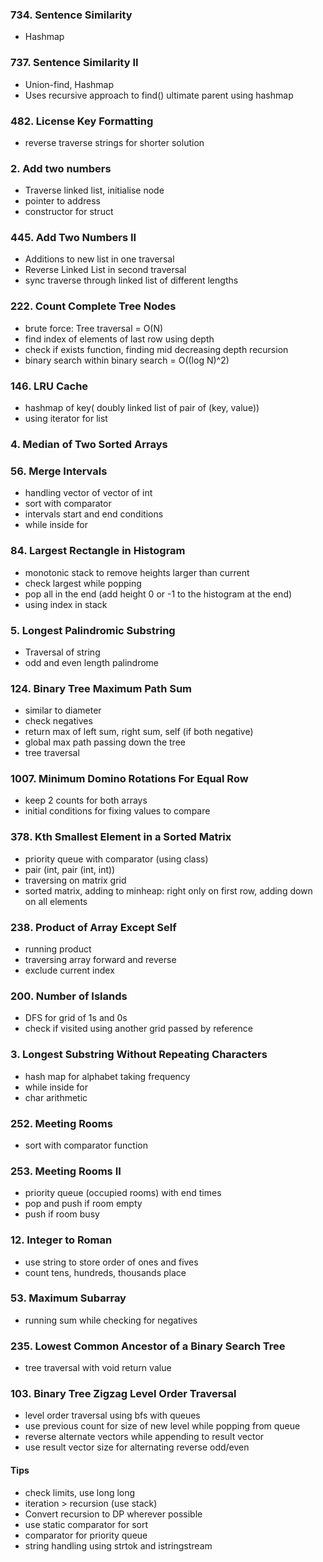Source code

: ### 734. Sentence Similarity
- Hashmap

### 737. Sentence Similarity II
- Union-find, Hashmap
- Uses recursive approach to find() ultimate parent using hashmap

### 482. License Key Formatting
- reverse traverse strings for shorter solution

### 2. Add two numbers
- Traverse linked list, initialise node
- pointer to address
- constructor for struct

### 445. Add Two Numbers II
- Additions to new list in one traversal
- Reverse Linked List in second traversal
- sync traverse through linked list of different lengths

### 222. Count Complete Tree Nodes
- brute force: Tree traversal = O(N)
- find index of elements of last row using depth
- check if exists function, finding mid decreasing depth recursion
- binary search within binary search = O((log N)^2)

### 146. LRU Cache
- hashmap of key( doubly linked list of pair of (key, value))
- using iterator for list

### 4. Median of Two Sorted Arrays

### 56. Merge Intervals
- handling vector of vector of int
- sort with comparator
- intervals start and end conditions
- while inside for

### 84. Largest Rectangle in Histogram
- monotonic stack to remove heights larger than current
- check largest while popping
- pop all in the end (add height 0 or -1 to the histogram at the end)
- using index in stack

### 5. Longest Palindromic Substring
- Traversal of string
- odd and even length palindrome

### 124. Binary Tree Maximum Path Sum
- similar to diameter
- check negatives
- return max of left sum, right sum, self (if both negative)
- global max path passing down the tree
- tree traversal

### 1007. Minimum Domino Rotations For Equal Row
- keep 2 counts for both arrays
- initial conditions for fixing values to compare

### 378. Kth Smallest Element in a Sorted Matrix
- priority queue with comparator (using class)
- pair (int, pair (int, int))
- traversing on matrix grid
- sorted matrix, adding to minheap: right only on first row, adding down on all elements

### 238. Product of Array Except Self
- running product
- traversing array forward and reverse
- exclude current index

### 200. Number of Islands
- DFS for grid of 1s and 0s
- check if visited using another grid passed by reference

### 3. Longest Substring Without Repeating Characters
- hash map for alphabet taking frequency
- while inside for
- char arithmetic

### 252. Meeting Rooms
- sort with comparator function

### 253. Meeting Rooms II
- priority queue (occupied rooms) with end times
- pop and push if room empty
- push if room busy

### 12. Integer to Roman
- use string to store order of ones and fives
- count tens, hundreds, thousands place

### 53. Maximum Subarray
- running sum while checking for negatives

### 235. Lowest Common Ancestor of a Binary Search Tree
- tree traversal with void return value

### 103. Binary Tree Zigzag Level Order Traversal
- level order traversal using bfs with queues
- use previous count for size of new level while popping from queue
- reverse alternate vectors while appending to result vector
- use result vector size for alternating reverse odd/even

#### Tips
- check limits, use long long
- iteration > recursion (use stack)
- Convert recursion to DP wherever possible
- use static comparator for sort
- comparator for priority queue
- string handling using strtok and istringstream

____________________

--- WHAT TO PRODUCE ---
Only the text of the records belongs in the answer; reproduce it verbatim, with no pictures.

--- COMPLETED TASK ---
Source code

: ### 734. Sentence Similarity
- Hashmap

### 737. Sentence Similarity II
- Union-find, Hashmap
- Uses recursive approach to find() ultimate parent using hashmap

### 482. License Key Formatting
- reverse traverse strings for shorter solution

### 2. Add two numbers
- Traverse linked list, initialise node
- pointer to address
- constructor for struct

### 445. Add Two Numbers II
- Additions to new list in one traversal
- Reverse Linked List in second traversal
- sync traverse through linked list of different lengths

### 222. Count Complete Tree Nodes
- brute force: Tree traversal = O(N)
- find index of elements of last row using depth
- check if exists function, finding mid decreasing depth recursion
- binary search within binary search = O((log N)^2)

### 146. LRU Cache
- hashmap of key( doubly linked list of pair of (key, value))
- using iterator for list

### 4. Median of Two Sorted Arrays

### 56. Merge Intervals
- handling vector of vector of int
- sort with comparator
- intervals start and end conditions
- while inside for

### 84. Largest Rectangle in Histogram
- monotonic stack to remove heights larger than current
- check largest while popping
- pop all in the end (add height 0 or -1 to the histogram at the end)
- using index in stack

### 5. Longest Palindromic Substring
- Traversal of string
- odd and even length palindrome

### 124. Binary Tree Maximum Path Sum
- similar to diameter
- check negatives
- return max of left sum, right sum, self (if both negative)
- global max path passing down the tree
- tree traversal

### 1007. Minimum Domino Rotations For Equal Row
- keep 2 counts for both arrays
- initial conditions for fixing values to compare

### 378. Kth Smallest Element in a Sorted Matrix
- priority queue with comparator (using class)
- pair (int, pair (int, int))
- traversing on matrix grid
- sorted matrix, adding to minheap: right only on first row, adding down on all elements

### 238. Product of Array Except Self
- running product
- traversing array forward and reverse
- exclude current index

### 200. Number of Islands
- DFS for grid of 1s and 0s
- check if visited using another grid passed by reference

### 3. Longest Substring Without Repeating Characters
- hash map for alphabet taking frequency
- while inside for
- char arithmetic

### 252. Meeting Rooms
- sort with comparator function

### 253. Meeting Rooms II
- priority queue (occupied rooms) with end times
- pop and push if room empty
- push if room busy

### 12. Integer to Roman
- use string to store order of ones and fives
- count tens, hundreds, thousands place

### 53. Maximum Subarray
- running sum while checking for negatives

### 235. Lowest Common Ancestor of a Binary Search Tree
- tree traversal with void return value

### 103. Binary Tree Zigzag Level Order Traversal
- level order traversal using bfs with queues
- use previous count for size of new level while popping from queue
- reverse alternate vectors while appending to result vector
- use result vector size for alternating reverse odd/even

#### Tips
- check limits, use long long
- iteration > recursion (use stack)
- Convert recursion to DP wherever possible
- use static comparator for sort
- comparator for priority queue
- string handling using strtok and istringstream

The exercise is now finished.